I use this powerful sauce to accompany a filet of beef, but it can also be used with just about any other steak, especially rib-eyes. If you do not want the burden of making bernaise sauce as people are gathering to sit, make this just before the guests come and leave it out, covered, so it’s room temperature for serving. This should be made to taste, depending on how much punch you want it to have. Add the ingredients in increments, so that you get the desired taste.
- 1 cup of real sour cream. (If you are looking to diet , serve fish 🐟).

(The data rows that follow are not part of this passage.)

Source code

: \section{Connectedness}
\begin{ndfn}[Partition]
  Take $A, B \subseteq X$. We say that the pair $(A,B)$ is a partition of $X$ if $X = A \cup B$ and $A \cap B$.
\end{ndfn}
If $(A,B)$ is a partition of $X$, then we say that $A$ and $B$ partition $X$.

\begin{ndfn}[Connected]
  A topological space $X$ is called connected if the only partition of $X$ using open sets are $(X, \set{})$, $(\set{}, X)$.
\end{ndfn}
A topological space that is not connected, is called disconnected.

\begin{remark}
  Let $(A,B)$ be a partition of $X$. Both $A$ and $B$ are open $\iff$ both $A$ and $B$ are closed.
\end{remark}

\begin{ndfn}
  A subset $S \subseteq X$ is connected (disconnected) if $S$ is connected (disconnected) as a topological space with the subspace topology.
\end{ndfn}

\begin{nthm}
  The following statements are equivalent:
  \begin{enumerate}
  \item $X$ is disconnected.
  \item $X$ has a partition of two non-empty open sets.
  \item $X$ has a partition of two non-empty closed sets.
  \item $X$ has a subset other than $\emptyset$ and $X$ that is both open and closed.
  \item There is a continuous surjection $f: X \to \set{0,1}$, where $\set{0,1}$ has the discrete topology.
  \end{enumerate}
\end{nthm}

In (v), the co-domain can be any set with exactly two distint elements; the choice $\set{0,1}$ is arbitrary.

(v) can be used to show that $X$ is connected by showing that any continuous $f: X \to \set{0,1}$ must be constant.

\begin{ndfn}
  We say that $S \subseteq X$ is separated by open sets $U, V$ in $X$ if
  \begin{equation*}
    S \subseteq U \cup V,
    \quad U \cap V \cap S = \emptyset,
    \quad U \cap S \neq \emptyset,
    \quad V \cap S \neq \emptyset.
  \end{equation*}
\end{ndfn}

- 5-6 tablespoons of prepared and drained horseradish (you do not want watery sauce). ⛔️ 💦
- 1/2 to 1 tablespoon of Maille* dijon mustard
- 1/2 to 1 tablespoon of Maille* whole grain dijon mustard
- 1/4 cup finely chopped chives
*The better the ingredients, the better the outcome, so I always prefer Maille. Our friend Julianna studied in Paris and would go to the Le Maison Maille to enjoy their wide varieties of mustards and other 🇫🇷 staples. She had her own jar and would refill from what is best described as a mustard tap. It’s a foodie’s embassy when traveling.
- Put the sour cream in the bowl and add all of the ingredients in increments for your desired taste. Serve at room temperature.